[Saved data entries]

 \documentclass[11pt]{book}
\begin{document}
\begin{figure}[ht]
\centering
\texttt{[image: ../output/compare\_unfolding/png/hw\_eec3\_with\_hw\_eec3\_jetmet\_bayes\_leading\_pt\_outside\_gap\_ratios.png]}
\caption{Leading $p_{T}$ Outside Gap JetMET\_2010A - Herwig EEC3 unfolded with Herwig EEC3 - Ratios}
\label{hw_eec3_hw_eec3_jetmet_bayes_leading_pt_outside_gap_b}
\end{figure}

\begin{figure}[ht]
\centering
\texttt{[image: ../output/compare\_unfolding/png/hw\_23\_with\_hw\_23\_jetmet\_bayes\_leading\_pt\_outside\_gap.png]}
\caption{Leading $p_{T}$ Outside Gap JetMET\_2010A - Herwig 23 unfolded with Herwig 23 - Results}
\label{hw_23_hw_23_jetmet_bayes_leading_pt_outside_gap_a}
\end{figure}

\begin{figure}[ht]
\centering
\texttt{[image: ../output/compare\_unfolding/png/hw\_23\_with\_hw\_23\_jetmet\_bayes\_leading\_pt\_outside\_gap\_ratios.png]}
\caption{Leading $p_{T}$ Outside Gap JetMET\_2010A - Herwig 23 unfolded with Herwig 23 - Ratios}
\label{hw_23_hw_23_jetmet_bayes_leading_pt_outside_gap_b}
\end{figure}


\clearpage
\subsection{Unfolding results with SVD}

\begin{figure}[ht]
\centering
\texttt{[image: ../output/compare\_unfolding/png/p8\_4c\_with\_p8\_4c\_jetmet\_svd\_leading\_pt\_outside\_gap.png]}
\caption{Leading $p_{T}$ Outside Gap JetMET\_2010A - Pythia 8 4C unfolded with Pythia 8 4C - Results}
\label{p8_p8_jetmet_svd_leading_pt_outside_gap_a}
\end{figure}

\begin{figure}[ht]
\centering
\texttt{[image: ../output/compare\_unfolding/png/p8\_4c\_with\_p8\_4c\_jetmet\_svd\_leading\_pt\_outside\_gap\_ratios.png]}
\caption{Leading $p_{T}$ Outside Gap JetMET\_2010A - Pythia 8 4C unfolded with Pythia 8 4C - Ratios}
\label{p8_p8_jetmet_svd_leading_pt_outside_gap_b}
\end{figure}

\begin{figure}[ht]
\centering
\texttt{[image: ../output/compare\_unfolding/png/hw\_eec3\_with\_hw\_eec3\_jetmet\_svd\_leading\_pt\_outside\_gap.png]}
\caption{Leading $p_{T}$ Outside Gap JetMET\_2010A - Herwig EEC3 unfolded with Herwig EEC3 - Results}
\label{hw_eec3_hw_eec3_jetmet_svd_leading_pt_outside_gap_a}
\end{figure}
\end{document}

● What to produce
Copy all lines above containing the string "Pythia".

● Problem solution
\caption{Leading $p_{T}$ Outside Gap JetMET\_2010A - Pythia 8 4C unfolded with Pythia 8 4C - Results}
\caption{Leading $p_{T}$ Outside Gap JetMET\_2010A - Pythia 8 4C unfolded with Pythia 8 4C - Ratios}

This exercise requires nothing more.